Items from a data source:
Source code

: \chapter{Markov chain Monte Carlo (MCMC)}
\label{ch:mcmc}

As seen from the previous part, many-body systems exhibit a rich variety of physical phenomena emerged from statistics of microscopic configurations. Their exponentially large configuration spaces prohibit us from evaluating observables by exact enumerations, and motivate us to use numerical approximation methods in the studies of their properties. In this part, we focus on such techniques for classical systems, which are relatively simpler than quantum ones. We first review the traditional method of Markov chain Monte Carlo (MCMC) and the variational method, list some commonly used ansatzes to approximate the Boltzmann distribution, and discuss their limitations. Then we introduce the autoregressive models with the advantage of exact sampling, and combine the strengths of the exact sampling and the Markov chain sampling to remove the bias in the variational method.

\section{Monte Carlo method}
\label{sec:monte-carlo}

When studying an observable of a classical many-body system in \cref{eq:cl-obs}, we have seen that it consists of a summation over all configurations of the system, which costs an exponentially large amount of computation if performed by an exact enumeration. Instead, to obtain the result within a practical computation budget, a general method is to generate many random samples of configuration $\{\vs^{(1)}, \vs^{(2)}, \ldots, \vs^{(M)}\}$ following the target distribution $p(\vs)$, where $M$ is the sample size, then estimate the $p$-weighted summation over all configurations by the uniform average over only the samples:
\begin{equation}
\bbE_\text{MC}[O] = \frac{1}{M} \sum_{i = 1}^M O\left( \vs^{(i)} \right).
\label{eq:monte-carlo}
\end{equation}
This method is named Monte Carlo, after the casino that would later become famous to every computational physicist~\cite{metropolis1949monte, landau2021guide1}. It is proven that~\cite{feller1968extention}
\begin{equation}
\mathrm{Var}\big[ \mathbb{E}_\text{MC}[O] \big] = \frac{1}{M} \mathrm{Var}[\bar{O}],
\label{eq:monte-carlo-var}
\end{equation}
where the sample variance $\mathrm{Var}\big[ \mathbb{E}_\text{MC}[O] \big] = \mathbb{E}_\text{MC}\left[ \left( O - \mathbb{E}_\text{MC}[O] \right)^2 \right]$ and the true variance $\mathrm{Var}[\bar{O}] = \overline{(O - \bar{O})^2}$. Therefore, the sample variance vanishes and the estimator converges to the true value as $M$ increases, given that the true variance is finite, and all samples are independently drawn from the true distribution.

Your task: Figure out how many lines of the data above include "Markov", then give the number and nothing more.

Exercise answer: 2